Le Mumbaikar lambda possède aussi ces atouts. Des atouts précieux, voire indispensables, dans une ville comptant 13 millions d'habitants, 19 en incluant ses banlieues, où les petits et grands défis sont aussi nombreux que les déesses et les dieux qui peuplent le panthéon hindou. Où le trafic est torrentiel, le bruit étourdissant, la pollution suffocante, la corruption endémique. Où l'espace, l'eau, l'électricité et les toilettes font cruellement défaut, et où les odeurs ne s'apparentent pas toujours à celle de la cardamome.

Les inondations annuelles qui accompagnent la mousson, les émeutes occasionnelles et même, les bagarres quotidiennes pour monter et descendre du train ont aussi de quoi mettre à l'épreuve la résilience des habitants de la métropole. Mais Mumbai, malgré tous les défis qu'elle pose, c'est le rêve indien. C'est la terre des opportunités et de tous les possibles. C'est vers elle que convergent les migrants économiques des villages du pays en quête d'une vie meilleure.

Ici s'entassent plus de huit millions d'êtres humains dans des habitations informelles faites de bric et de broc que l'ONU qualifie d'insalubres. C'est aussi là où tout est imaginable et où s'écrivent des success stories qui ailleurs, sembleraient invraisemblables. Comme celle de Dhirubhai Ambani qui, pompiste de son état, à la sueur de son front, a créé ce qui est aujourd'hui devenu le plus gros conglomérat privé du sous-continent, Reliance Industries.

Si Delhi, c'est la Washington de l'Inde, Mumbai, c'est New York. Au carré. C'est la ville qui va à 200 kilomètres/heure, 24 heures sur 24, sept jours sur sept. C'est ici qu'hindous, musulmans, chrétiens, sikhs, jaïns et tous les autres se prosternent devant l'autel du dieu roupie. C'est la capitale financière où se brassent de grosses affaires et qui, n'en déplaise à Wall Street, se prépare à devenir un centre financier majeur d'ici quelques années.



Guerroie ou crève

Mumbai c'est une énergie folle et une cadence d'enfer que rien ni personne ne peut ralentir. Sinon peut-être, l'espace d'une journée, un match de cricket important. C'est la ville où les deals se négocient dur. Où la compétition est coupe-gorge et sans merci. Où tout a un prix, où tout s'achète et tout se vend. Où on est pendu au cellulaire pour fixer des rendez-vous importants et où on travaille 14 heures par jour. Ici, pas de place, pas de temps pour les sensibleries et les mauviettes. Les petites natures et les âmes sensibles n'y font pas long feu.

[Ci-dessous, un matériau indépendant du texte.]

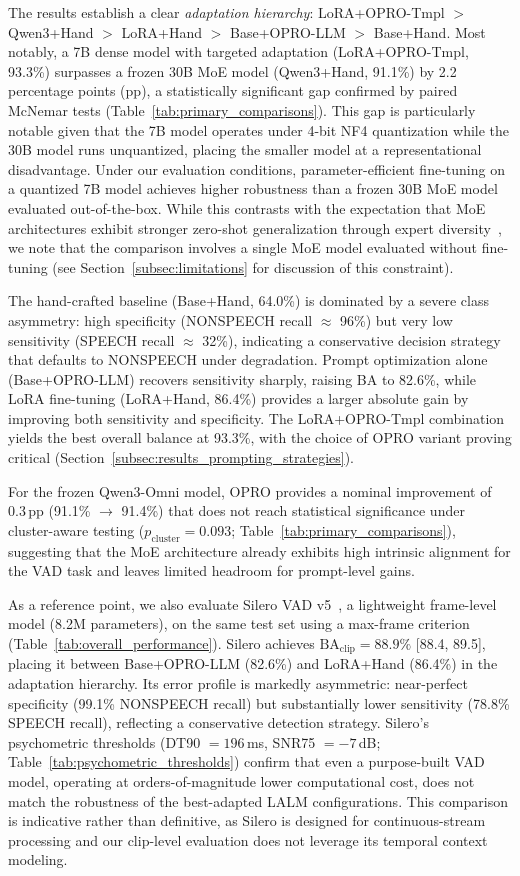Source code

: \documentclass[11pt,a4paper]{article}
\begin{document}
The results establish a clear \emph{adaptation hierarchy}: LoRA+OPRO-Tmpl $>$ Qwen3+Hand $>$ LoRA+Hand $>$ Base+OPRO-LLM $>$ Base+Hand. Most notably, a 7B dense model with targeted adaptation (LoRA+OPRO-Tmpl, 93.3\%) surpasses a frozen 30B MoE model (Qwen3+Hand, 91.1\%) by 2.2 percentage points (pp), a statistically significant gap confirmed by paired McNemar tests (Table~\ref{tab:primary_comparisons}). This gap is particularly notable given that the 7B model operates under 4-bit NF4 quantization while the 30B model runs unquantized, placing the smaller model at a representational disadvantage. Under our evaluation conditions, parameter-efficient fine-tuning on a quantized 7B model achieves higher robustness than a frozen 30B MoE model evaluated out-of-the-box. While this contrasts with the expectation that MoE architectures exhibit stronger zero-shot generalization through expert diversity~\cite{hu2024large}, we note that the comparison involves a single MoE model evaluated without fine-tuning (see Section~\ref{subsec:limitations} for discussion of this constraint).

The hand-crafted baseline (Base+Hand, 64.0\%) is dominated by a severe class asymmetry: high specificity (NONSPEECH recall $\approx$ 96\%) but very low sensitivity (SPEECH recall $\approx$ 32\%), indicating a conservative decision strategy that defaults to NONSPEECH under degradation. Prompt optimization alone (Base+OPRO-LLM) recovers sensitivity sharply, raising BA to 82.6\%, while LoRA fine-tuning (LoRA+Hand, 86.4\%) provides a larger absolute gain by improving both sensitivity and specificity. The LoRA+OPRO-Tmpl combination yields the best overall balance at 93.3\%, with the choice of OPRO variant proving critical (Section~\ref{subsec:results_prompting_strategies}).

For the frozen Qwen3-Omni model, OPRO provides a nominal improvement of 0.3\,pp (91.1\% $\rightarrow$ 91.4\%) that does not reach statistical significance under cluster-aware testing ($p_{\mathrm{cluster}} = 0.093$; Table~\ref{tab:primary_comparisons}), suggesting that the MoE architecture already exhibits high intrinsic alignment for the VAD task and leaves limited headroom for prompt-level gains.

As a reference point, we also evaluate Silero VAD v5~\cite{silero_vad_github}, a lightweight frame-level model (8.2M parameters), on the same test set using a max-frame criterion (Table~\ref{tab:overall_performance}). Silero achieves $\text{BA}_{\text{clip}} = 88.9\%$ [88.4, 89.5], placing it between Base+OPRO-LLM (82.6\%) and LoRA+Hand (86.4\%) in the adaptation hierarchy. Its error profile is markedly asymmetric: near-perfect specificity (99.1\% NONSPEECH recall) but substantially lower sensitivity (78.8\% SPEECH recall), reflecting a conservative detection strategy. Silero's psychometric thresholds (DT90 $= 196$\,ms, SNR75 $= -7$\,dB; Table~\ref{tab:psychometric_thresholds}) confirm that even a purpose-built VAD model, operating at orders-of-magnitude lower computational cost, does not match the robustness of the best-adapted LALM configurations. This comparison is indicative rather than definitive, as Silero is designed for continuous-stream processing and our clip-level evaluation does not leverage its temporal context modeling.
\end{document}

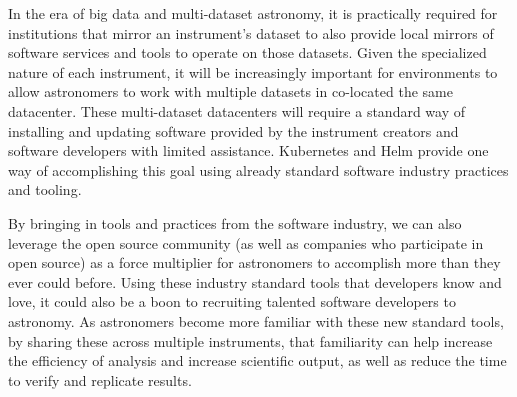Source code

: \documentclass[11pt,twoside]{article}
\begin{document}
In the era of big data and multi-dataset astronomy, it is practically required
for institutions that mirror an instrument's dataset to also provide local mirrors
of software services and tools to operate on those datasets.  Given the specialized
nature of each instrument, it will be increasingly important for environments
to allow astronomers to work with multiple datasets in co-located the same datacenter.
These multi-dataset datacenters will require a standard
way of installing and updating software provided by the instrument creators and software
developers with limited assistance. Kubernetes and Helm provide one way of accomplishing
this goal using already standard software industry practices and tooling.

By bringing in tools and practices from the software industry, we can also
leverage the open source community (as well as companies who participate in
open source) as a force multiplier for astronomers to accomplish
more than they ever could before. Using these industry standard tools that
developers know and love, it could also be a boon to recruiting talented
software developers to astronomy.  As astronomers become more familiar with
these new standard tools, by sharing these across multiple instruments, that
familiarity can help increase the efficiency of analysis and increase scientific
output, as well as reduce the time to verify and replicate results.



\end{document}
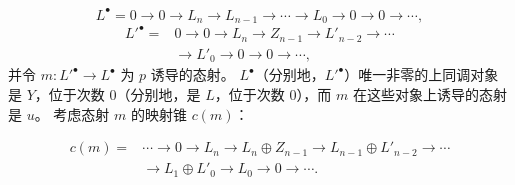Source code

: \[
L^\bullet=0\longrightarrow0\longrightarrow L_n\longrightarrow L_{n-1}
\longrightarrow\cdots\longrightarrow L_0\longrightarrow0
\longrightarrow0\longrightarrow\cdots ,
\]
\[
\begin{aligned}
{L'}^\bullet={}&0\longrightarrow0\longrightarrow L_n
\longrightarrow Z_{n-1}\longrightarrow L'_{n-2}
\longrightarrow\cdots\\
&\longrightarrow L'_0\longrightarrow0\longrightarrow0
\longrightarrow\cdots ,
\end{aligned}
\]
并令 $m\colon {L'}^\bullet\longrightarrow L^\bullet$ 为 $p$ 诱导的态射。
$L^\bullet$（分别地，${L'}^\bullet$）唯一非零的上同调对象是 $Y$，位于次数
$0$（分别地，是 $L$，位于次数 $0$），而 $m$ 在这些对象上诱导的态射是 $u$。
考虑态射 $m$ 的映射锥 $c(m)$：

\[
\begin{aligned}
c(m)={}&\cdots\longrightarrow0\longrightarrow L_n
\longrightarrow L_n\oplus Z_{n-1}
\longrightarrow L_{n-1}\oplus L'_{n-2}\longrightarrow\cdots\\
&\longrightarrow L_1\oplus L'_0\longrightarrow L_0
\longrightarrow0\longrightarrow\cdots.
\end{aligned}
\]
\endgroup
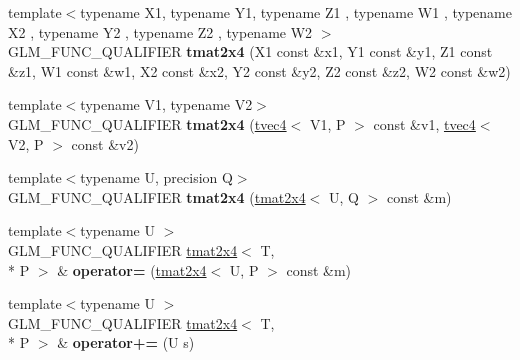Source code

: \begin{DoxyCompactItemize}
\item 
\hypertarget{structglm_1_1detail_1_1tmat2x4_ad19123b26d51d5e015a0667d9dea5ae9}{{\footnotesize template$<$typename X1, typename Y1, typename Z1 , typename W1 , typename X2 , typename Y2 , typename Z2 , typename W2 $>$ }\\G\-L\-M\-\_\-\-F\-U\-N\-C\-\_\-\-Q\-U\-A\-L\-I\-F\-I\-E\-R {\bfseries tmat2x4} (X1 const \&x1, Y1 const \&y1, Z1 const \&z1, W1 const \&w1, X2 const \&x2, Y2 const \&y2, Z2 const \&z2, W2 const \&w2)}\label{structglm_1_1detail_1_1tmat2x4_ad19123b26d51d5e015a0667d9dea5ae9}

\item 
\hypertarget{structglm_1_1detail_1_1tmat2x4_a153edc0a905dc1128b78120c22a27b02}{{\footnotesize template$<$typename V1, typename V2$>$ }\\G\-L\-M\-\_\-\-F\-U\-N\-C\-\_\-\-Q\-U\-A\-L\-I\-F\-I\-E\-R {\bfseries tmat2x4} (\hyperlink{structglm_1_1detail_1_1tvec4}{tvec4}$<$ V1, P $>$ const \&v1, \hyperlink{structglm_1_1detail_1_1tvec4}{tvec4}$<$ V2, P $>$ const \&v2)}\label{structglm_1_1detail_1_1tmat2x4_a153edc0a905dc1128b78120c22a27b02}

\item 
\hypertarget{structglm_1_1detail_1_1tmat2x4_afdac996e0de8c8beee66facceed41f53}{{\footnotesize template$<$typename U, precision Q$>$ }\\G\-L\-M\-\_\-\-F\-U\-N\-C\-\_\-\-Q\-U\-A\-L\-I\-F\-I\-E\-R {\bfseries tmat2x4} (\hyperlink{structglm_1_1detail_1_1tmat2x4}{tmat2x4}$<$ U, Q $>$ const \&m)}\label{structglm_1_1detail_1_1tmat2x4_afdac996e0de8c8beee66facceed41f53}

\item 
\hypertarget{structglm_1_1detail_1_1tmat2x4_a05368bd4ad581b0e7d000b051f71bae5}{{\footnotesize template$<$typename U $>$ }\\G\-L\-M\-\_\-\-F\-U\-N\-C\-\_\-\-Q\-U\-A\-L\-I\-F\-I\-E\-R \hyperlink{structglm_1_1detail_1_1tmat2x4}{tmat2x4}$<$ T, \\*
P $>$ \& {\bfseries operator=} (\hyperlink{structglm_1_1detail_1_1tmat2x4}{tmat2x4}$<$ U, P $>$ const \&m)}\label{structglm_1_1detail_1_1tmat2x4_a05368bd4ad581b0e7d000b051f71bae5}

\item 
\hypertarget{structglm_1_1detail_1_1tmat2x4_a4580596394e88effd02a0ea4f0b1f3a4}{{\footnotesize template$<$typename U $>$ }\\G\-L\-M\-\_\-\-F\-U\-N\-C\-\_\-\-Q\-U\-A\-L\-I\-F\-I\-E\-R \hyperlink{structglm_1_1detail_1_1tmat2x4}{tmat2x4}$<$ T, \\*
P $>$ \& {\bfseries operator+=} (U s)}\label{structglm_1_1detail_1_1tmat2x4_a4580596394e88effd02a0ea4f0b1f3a4}


\end{DoxyCompactItemize}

Ici, pas de bien-être social : tu te bas bec et ongles, ou tu crèves. Tout ça, ça vous force à développer des stratégies de survie créatives et ça vous forge un esprit. Même ceux qui critiquent le légendaire «esprit de Mumbai» comme étant une chimère populiste inventée par les médias et les politiciens pour nourrir leurs intérêts font partie de cet esprit et des mille et une contradictions qui le caractérisent. Au même titre que le trafic illégitime qui fleurit devant le temple ou le bidonville qui pousse sur le palace.

Mumbai, c'est la plus grande ville d'Inde, la plus cosmopolite et la plus diverse, comptant certainement parmi les mégalopoles les plus excitantes du monde. Ceux qui y sont nés ou qui ont fait d'elle leur patrie d'adoption en jouant des coudes ou de leurs contacts sont d'une autre trempe. Ils en veulent et ils y vont, en fonçant à pleine capacité. Ils ont du feu dans le ventre, du coeur à revendre et des sourires, en voulez-vous, en v'là. C'est tout ça l'indestructible esprit de Mumbai.